═══ Given records ═══

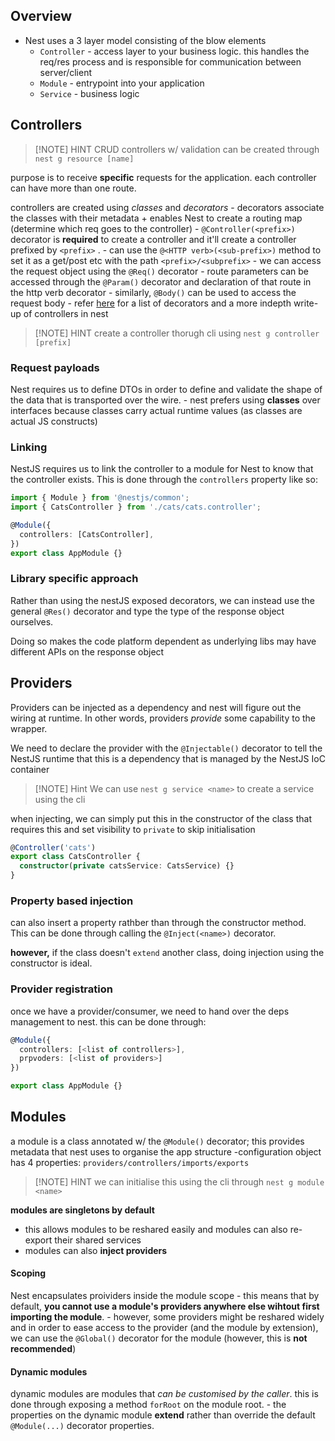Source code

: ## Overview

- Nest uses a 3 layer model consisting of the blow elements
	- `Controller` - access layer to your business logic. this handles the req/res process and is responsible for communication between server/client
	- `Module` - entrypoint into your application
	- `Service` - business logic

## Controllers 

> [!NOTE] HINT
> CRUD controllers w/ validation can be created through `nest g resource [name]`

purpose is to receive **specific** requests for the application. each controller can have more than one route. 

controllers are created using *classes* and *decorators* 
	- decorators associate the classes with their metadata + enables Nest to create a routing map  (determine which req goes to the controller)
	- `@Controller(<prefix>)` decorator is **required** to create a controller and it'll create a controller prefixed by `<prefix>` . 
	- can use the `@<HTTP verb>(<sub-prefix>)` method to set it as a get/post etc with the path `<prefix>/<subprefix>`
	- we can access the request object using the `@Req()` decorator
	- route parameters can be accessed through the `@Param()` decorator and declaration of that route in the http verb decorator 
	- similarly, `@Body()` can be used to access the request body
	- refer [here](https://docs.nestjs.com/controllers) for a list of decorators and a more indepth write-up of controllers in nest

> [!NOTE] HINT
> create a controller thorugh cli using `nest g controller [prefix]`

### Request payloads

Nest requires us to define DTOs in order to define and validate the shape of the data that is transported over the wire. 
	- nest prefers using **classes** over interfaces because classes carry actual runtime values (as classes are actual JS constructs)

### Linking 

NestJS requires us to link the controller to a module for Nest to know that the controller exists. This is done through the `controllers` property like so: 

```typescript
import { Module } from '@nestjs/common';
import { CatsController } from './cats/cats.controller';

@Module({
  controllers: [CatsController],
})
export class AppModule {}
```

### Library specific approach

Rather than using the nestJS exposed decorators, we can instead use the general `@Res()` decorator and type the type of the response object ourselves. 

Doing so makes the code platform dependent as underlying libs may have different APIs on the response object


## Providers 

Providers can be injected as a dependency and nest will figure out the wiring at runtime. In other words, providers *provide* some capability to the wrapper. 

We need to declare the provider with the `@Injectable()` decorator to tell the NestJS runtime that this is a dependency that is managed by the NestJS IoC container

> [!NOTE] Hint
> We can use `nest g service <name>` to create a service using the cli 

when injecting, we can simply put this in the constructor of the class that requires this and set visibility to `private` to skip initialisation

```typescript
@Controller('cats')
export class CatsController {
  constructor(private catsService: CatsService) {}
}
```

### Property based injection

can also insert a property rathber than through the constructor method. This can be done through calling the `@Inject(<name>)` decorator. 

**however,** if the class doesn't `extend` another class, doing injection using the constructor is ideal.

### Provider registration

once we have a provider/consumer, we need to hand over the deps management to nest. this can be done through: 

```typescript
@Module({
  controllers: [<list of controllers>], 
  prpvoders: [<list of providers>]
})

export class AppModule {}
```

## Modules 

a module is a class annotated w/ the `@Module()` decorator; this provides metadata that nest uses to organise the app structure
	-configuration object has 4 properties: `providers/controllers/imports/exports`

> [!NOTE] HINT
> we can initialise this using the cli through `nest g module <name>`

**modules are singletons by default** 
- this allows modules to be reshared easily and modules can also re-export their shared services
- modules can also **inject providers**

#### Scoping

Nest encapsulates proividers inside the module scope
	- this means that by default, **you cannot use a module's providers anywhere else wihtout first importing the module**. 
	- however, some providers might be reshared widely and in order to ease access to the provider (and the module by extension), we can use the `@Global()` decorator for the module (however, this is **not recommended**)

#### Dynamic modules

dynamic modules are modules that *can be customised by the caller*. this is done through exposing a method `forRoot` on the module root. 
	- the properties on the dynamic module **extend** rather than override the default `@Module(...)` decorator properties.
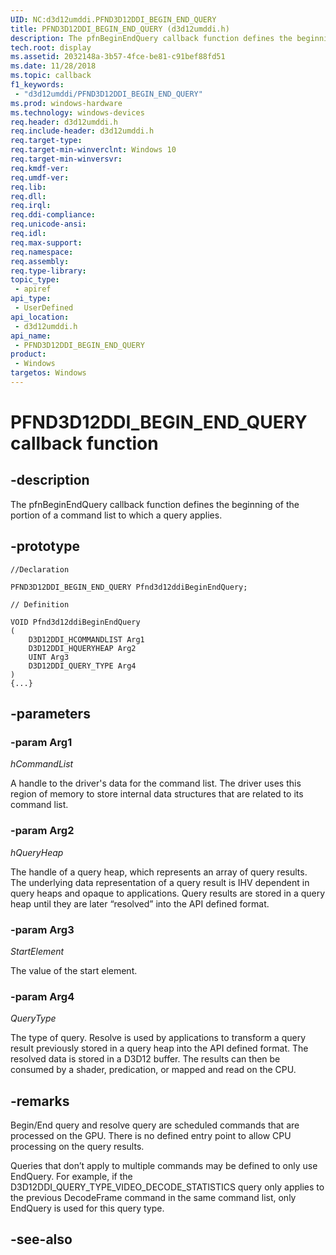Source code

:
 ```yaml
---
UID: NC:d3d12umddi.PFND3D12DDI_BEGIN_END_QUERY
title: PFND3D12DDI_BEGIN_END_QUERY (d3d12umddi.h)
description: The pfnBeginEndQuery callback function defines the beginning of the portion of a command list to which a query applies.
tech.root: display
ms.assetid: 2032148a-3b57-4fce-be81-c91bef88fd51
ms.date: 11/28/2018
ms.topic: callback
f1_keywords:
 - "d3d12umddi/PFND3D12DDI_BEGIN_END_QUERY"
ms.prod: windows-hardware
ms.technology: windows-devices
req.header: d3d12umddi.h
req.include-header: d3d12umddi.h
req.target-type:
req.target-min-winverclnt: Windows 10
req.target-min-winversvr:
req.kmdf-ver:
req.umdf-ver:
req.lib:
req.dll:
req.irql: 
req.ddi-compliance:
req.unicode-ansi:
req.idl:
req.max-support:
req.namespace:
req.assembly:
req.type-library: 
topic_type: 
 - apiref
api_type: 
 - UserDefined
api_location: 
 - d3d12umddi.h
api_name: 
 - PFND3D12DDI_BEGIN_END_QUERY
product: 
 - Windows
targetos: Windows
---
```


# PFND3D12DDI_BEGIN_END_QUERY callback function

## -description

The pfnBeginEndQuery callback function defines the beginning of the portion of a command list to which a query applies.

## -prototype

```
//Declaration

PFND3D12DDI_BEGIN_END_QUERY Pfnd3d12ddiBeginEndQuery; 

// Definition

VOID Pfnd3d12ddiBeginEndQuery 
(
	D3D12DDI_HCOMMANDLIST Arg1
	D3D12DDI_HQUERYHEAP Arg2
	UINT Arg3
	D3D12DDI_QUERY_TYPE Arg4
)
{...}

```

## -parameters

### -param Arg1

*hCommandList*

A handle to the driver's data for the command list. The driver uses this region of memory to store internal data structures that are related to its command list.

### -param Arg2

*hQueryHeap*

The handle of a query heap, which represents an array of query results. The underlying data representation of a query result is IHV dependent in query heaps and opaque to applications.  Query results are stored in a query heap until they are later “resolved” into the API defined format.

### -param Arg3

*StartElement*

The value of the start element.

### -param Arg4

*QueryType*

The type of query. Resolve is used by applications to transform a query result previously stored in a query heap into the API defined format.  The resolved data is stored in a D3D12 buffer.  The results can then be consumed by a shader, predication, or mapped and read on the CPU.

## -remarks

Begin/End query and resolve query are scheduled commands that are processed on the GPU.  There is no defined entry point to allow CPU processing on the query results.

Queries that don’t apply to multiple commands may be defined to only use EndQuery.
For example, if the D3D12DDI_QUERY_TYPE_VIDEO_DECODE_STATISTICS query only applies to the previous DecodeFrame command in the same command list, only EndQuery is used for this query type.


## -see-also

═══

**Work order:** Each of the entries above must be output exactly, with none of the pictures.

**Answer below:**
Source code

: ## Overview

- Nest uses a 3 layer model consisting of the blow elements
	- `Controller` - access layer to your business logic. this handles the req/res process and is responsible for communication between server/client
	- `Module` - entrypoint into your application
	- `Service` - business logic

## Controllers 

> [!NOTE] HINT
> CRUD controllers w/ validation can be created through `nest g resource [name]`

purpose is to receive **specific** requests for the application. each controller can have more than one route. 

controllers are created using *classes* and *decorators* 
	- decorators associate the classes with their metadata + enables Nest to create a routing map  (determine which req goes to the controller)
	- `@Controller(<prefix>)` decorator is **required** to create a controller and it'll create a controller prefixed by `<prefix>` . 
	- can use the `@<HTTP verb>(<sub-prefix>)` method to set it as a get/post etc with the path `<prefix>/<subprefix>`
	- we can access the request object using the `@Req()` decorator
	- route parameters can be accessed through the `@Param()` decorator and declaration of that route in the http verb decorator 
	- similarly, `@Body()` can be used to access the request body
	- refer [here](https://docs.nestjs.com/controllers) for a list of decorators and a more indepth write-up of controllers in nest

> [!NOTE] HINT
> create a controller thorugh cli using `nest g controller [prefix]`

### Request payloads

Nest requires us to define DTOs in order to define and validate the shape of the data that is transported over the wire. 
	- nest prefers using **classes** over interfaces because classes carry actual runtime values (as classes are actual JS constructs)

### Linking 

NestJS requires us to link the controller to a module for Nest to know that the controller exists. This is done through the `controllers` property like so: 

```typescript
import { Module } from '@nestjs/common';
import { CatsController } from './cats/cats.controller';

@Module({
  controllers: [CatsController],
})
export class AppModule {}
```

### Library specific approach

Rather than using the nestJS exposed decorators, we can instead use the general `@Res()` decorator and type the type of the response object ourselves. 

Doing so makes the code platform dependent as underlying libs may have different APIs on the response object


## Providers 

Providers can be injected as a dependency and nest will figure out the wiring at runtime. In other words, providers *provide* some capability to the wrapper. 

We need to declare the provider with the `@Injectable()` decorator to tell the NestJS runtime that this is a dependency that is managed by the NestJS IoC container

> [!NOTE] Hint
> We can use `nest g service <name>` to create a service using the cli 

when injecting, we can simply put this in the constructor of the class that requires this and set visibility to `private` to skip initialisation

```typescript
@Controller('cats')
export class CatsController {
  constructor(private catsService: CatsService) {}
}
```

### Property based injection

can also insert a property rathber than through the constructor method. This can be done through calling the `@Inject(<name>)` decorator. 

**however,** if the class doesn't `extend` another class, doing injection using the constructor is ideal.

### Provider registration

once we have a provider/consumer, we need to hand over the deps management to nest. this can be done through: 

```typescript
@Module({
  controllers: [<list of controllers>], 
  prpvoders: [<list of providers>]
})

export class AppModule {}
```

## Modules 

a module is a class annotated w/ the `@Module()` decorator; this provides metadata that nest uses to organise the app structure
	-configuration object has 4 properties: `providers/controllers/imports/exports`

> [!NOTE] HINT
> we can initialise this using the cli through `nest g module <name>`

**modules are singletons by default** 
- this allows modules to be reshared easily and modules can also re-export their shared services
- modules can also **inject providers**

#### Scoping

Nest encapsulates proividers inside the module scope
	- this means that by default, **you cannot use a module's providers anywhere else wihtout first importing the module**. 
	- however, some providers might be reshared widely and in order to ease access to the provider (and the module by extension), we can use the `@Global()` decorator for the module (however, this is **not recommended**)

#### Dynamic modules

dynamic modules are modules that *can be customised by the caller*. this is done through exposing a method `forRoot` on the module root. 
	- the properties on the dynamic module **extend** rather than override the default `@Module(...)` decorator properties.
Source code

:
 ```yaml
---
UID: NC:d3d12umddi.PFND3D12DDI_BEGIN_END_QUERY
title: PFND3D12DDI_BEGIN_END_QUERY (d3d12umddi.h)
description: The pfnBeginEndQuery callback function defines the beginning of the portion of a command list to which a query applies.
tech.root: display
ms.assetid: 2032148a-3b57-4fce-be81-c91bef88fd51
ms.date: 11/28/2018
ms.topic: callback
f1_keywords:
 - "d3d12umddi/PFND3D12DDI_BEGIN_END_QUERY"
ms.prod: windows-hardware
ms.technology: windows-devices
req.header: d3d12umddi.h
req.include-header: d3d12umddi.h
req.target-type:
req.target-min-winverclnt: Windows 10
req.target-min-winversvr:
req.kmdf-ver:
req.umdf-ver:
req.lib:
req.dll:
req.irql: 
req.ddi-compliance:
req.unicode-ansi:
req.idl:
req.max-support:
req.namespace:
req.assembly:
req.type-library: 
topic_type: 
 - apiref
api_type: 
 - UserDefined
api_location: 
 - d3d12umddi.h
api_name: 
 - PFND3D12DDI_BEGIN_END_QUERY
product: 
 - Windows
targetos: Windows
---
```


# PFND3D12DDI_BEGIN_END_QUERY callback function

## -description

The pfnBeginEndQuery callback function defines the beginning of the portion of a command list to which a query applies.

## -prototype

```
//Declaration

PFND3D12DDI_BEGIN_END_QUERY Pfnd3d12ddiBeginEndQuery; 

// Definition

VOID Pfnd3d12ddiBeginEndQuery 
(
	D3D12DDI_HCOMMANDLIST Arg1
	D3D12DDI_HQUERYHEAP Arg2
	UINT Arg3
	D3D12DDI_QUERY_TYPE Arg4
)
{...}

```

## -parameters

### -param Arg1

*hCommandList*

A handle to the driver's data for the command list. The driver uses this region of memory to store internal data structures that are related to its command list.

### -param Arg2

*hQueryHeap*

The handle of a query heap, which represents an array of query results. The underlying data representation of a query result is IHV dependent in query heaps and opaque to applications.  Query results are stored in a query heap until they are later “resolved” into the API defined format.

### -param Arg3

*StartElement*

The value of the start element.

### -param Arg4

*QueryType*

The type of query. Resolve is used by applications to transform a query result previously stored in a query heap into the API defined format.  The resolved data is stored in a D3D12 buffer.  The results can then be consumed by a shader, predication, or mapped and read on the CPU.

## -remarks

Begin/End query and resolve query are scheduled commands that are processed on the GPU.  There is no defined entry point to allow CPU processing on the query results.

Queries that don’t apply to multiple commands may be defined to only use EndQuery.
For example, if the D3D12DDI_QUERY_TYPE_VIDEO_DECODE_STATISTICS query only applies to the previous DecodeFrame command in the same command list, only EndQuery is used for this query type.


## -see-also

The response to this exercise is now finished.